**Given information**.
# # # #

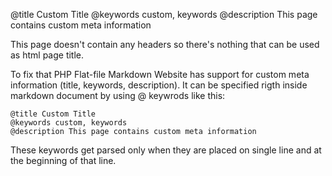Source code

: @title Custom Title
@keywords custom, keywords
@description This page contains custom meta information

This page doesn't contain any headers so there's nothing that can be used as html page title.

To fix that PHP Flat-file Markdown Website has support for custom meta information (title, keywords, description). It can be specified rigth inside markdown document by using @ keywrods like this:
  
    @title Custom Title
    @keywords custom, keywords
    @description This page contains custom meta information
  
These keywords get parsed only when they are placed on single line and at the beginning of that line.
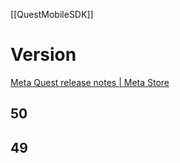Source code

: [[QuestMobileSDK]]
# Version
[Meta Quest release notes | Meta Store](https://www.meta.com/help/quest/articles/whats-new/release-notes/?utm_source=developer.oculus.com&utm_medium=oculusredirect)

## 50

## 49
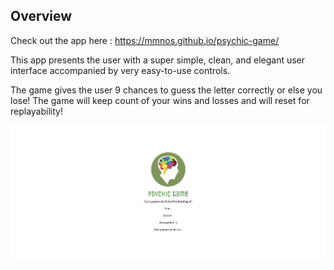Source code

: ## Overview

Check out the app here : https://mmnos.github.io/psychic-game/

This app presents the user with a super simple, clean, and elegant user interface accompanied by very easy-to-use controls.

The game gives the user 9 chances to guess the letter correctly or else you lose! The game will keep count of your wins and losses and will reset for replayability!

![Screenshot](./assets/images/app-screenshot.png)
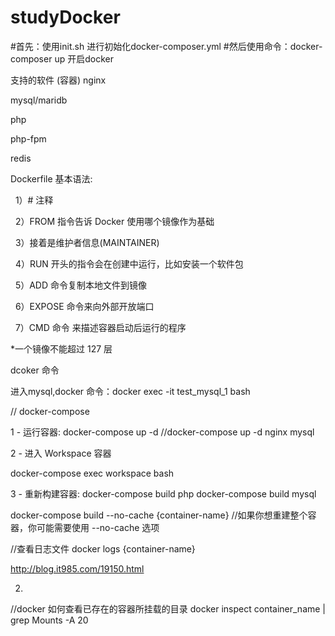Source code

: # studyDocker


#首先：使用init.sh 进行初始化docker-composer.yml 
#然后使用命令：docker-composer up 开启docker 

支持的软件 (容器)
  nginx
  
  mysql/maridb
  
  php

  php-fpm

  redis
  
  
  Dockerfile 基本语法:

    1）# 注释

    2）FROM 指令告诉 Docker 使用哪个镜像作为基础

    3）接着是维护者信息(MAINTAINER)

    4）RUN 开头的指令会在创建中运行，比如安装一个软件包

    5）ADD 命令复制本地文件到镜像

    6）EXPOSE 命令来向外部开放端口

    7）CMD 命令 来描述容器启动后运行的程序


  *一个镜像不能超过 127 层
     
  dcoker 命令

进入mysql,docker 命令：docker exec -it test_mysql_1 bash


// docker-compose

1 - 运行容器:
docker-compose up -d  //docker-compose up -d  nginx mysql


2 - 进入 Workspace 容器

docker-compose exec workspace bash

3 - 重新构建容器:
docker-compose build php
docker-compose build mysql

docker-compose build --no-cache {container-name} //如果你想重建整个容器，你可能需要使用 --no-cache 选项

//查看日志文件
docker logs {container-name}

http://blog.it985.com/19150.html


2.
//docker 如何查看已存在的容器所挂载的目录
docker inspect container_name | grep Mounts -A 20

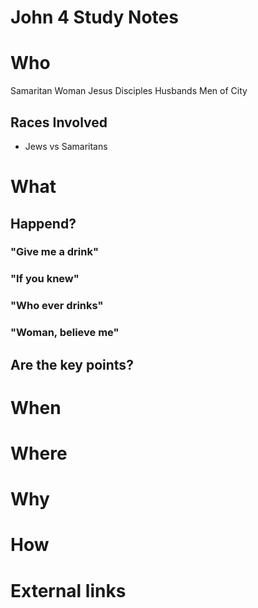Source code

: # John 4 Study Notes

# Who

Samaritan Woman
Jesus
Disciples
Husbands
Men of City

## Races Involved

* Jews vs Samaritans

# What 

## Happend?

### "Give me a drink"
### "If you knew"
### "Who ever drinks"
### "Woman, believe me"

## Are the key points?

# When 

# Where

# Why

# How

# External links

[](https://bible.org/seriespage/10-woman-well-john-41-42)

# # # #

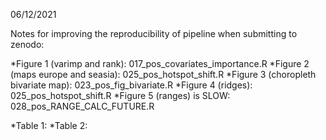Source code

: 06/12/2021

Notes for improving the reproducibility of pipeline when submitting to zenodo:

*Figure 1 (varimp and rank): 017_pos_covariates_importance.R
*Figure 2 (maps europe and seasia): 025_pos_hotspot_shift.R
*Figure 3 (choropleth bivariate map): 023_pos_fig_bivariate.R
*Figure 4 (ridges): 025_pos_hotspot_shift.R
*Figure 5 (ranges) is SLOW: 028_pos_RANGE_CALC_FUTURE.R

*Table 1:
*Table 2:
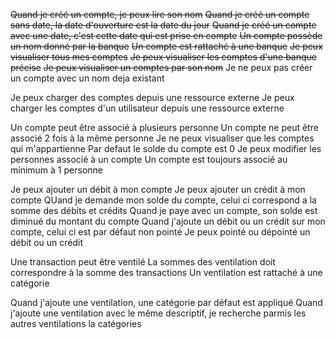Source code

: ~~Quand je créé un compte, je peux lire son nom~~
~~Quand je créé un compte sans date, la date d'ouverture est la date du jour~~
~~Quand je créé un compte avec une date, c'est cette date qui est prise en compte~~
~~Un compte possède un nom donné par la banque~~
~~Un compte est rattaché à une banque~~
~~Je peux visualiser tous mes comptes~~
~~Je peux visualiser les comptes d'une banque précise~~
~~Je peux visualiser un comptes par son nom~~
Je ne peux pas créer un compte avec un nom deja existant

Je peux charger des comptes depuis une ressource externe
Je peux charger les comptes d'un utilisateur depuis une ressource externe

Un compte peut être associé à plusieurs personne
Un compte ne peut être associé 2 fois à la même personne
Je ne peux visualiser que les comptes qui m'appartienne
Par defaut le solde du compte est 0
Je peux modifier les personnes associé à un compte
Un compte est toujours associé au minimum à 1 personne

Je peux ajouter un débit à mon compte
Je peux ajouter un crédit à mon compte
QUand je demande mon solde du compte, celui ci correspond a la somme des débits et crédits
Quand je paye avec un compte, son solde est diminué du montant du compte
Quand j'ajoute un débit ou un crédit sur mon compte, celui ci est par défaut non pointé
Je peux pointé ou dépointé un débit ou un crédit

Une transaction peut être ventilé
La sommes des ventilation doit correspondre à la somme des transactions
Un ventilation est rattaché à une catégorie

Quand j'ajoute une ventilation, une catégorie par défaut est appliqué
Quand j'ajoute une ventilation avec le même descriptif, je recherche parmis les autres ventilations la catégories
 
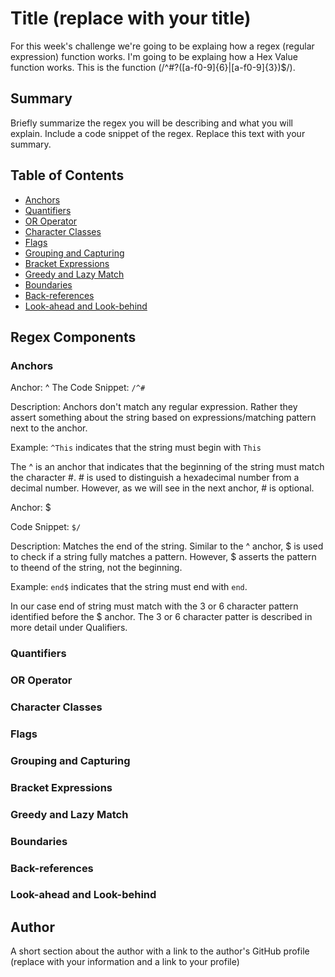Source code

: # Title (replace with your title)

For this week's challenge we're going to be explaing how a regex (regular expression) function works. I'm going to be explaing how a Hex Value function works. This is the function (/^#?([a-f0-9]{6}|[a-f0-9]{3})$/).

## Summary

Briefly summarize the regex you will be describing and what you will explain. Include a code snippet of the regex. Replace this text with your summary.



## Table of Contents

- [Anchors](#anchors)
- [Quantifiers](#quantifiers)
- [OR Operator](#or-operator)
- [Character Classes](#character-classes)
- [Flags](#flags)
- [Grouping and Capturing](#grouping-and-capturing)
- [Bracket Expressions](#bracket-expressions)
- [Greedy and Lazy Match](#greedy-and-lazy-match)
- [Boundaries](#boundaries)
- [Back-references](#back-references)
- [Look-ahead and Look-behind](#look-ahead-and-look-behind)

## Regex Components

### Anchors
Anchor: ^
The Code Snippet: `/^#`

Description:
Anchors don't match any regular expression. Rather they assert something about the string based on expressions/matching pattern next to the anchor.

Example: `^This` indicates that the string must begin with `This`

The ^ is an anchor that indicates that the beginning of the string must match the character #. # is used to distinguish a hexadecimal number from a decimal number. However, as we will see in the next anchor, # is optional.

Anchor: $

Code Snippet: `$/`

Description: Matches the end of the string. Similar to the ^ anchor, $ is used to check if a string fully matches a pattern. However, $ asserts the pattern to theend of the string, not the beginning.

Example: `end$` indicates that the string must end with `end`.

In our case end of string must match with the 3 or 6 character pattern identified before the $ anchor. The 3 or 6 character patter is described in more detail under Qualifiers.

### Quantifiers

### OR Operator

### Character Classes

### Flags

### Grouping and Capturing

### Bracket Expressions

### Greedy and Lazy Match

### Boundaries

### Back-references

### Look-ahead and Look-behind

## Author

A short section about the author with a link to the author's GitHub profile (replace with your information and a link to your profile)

# # # #

**Exercise requirements**. In the records above, find the line with "http://blog.it985.com/19150.html". Print exactly from there through the line with "[](https://bible.org/seriespage/10-woman-well-john-41-42)", minus the pictures.

**Worked solution**.
http://blog.it985.com/19150.html


2.
//docker 如何查看已存在的容器所挂载的目录
docker inspect container_name | grep Mounts -A 20

Source code

: # John 4 Study Notes

# Who

Samaritan Woman
Jesus
Disciples
Husbands
Men of City

## Races Involved

* Jews vs Samaritans

# What 

## Happend?

### "Give me a drink"
### "If you knew"
### "Who ever drinks"
### "Woman, believe me"

## Are the key points?

# When 

# Where

# Why

# How

# External links

[](https://bible.org/seriespage/10-woman-well-john-41-42)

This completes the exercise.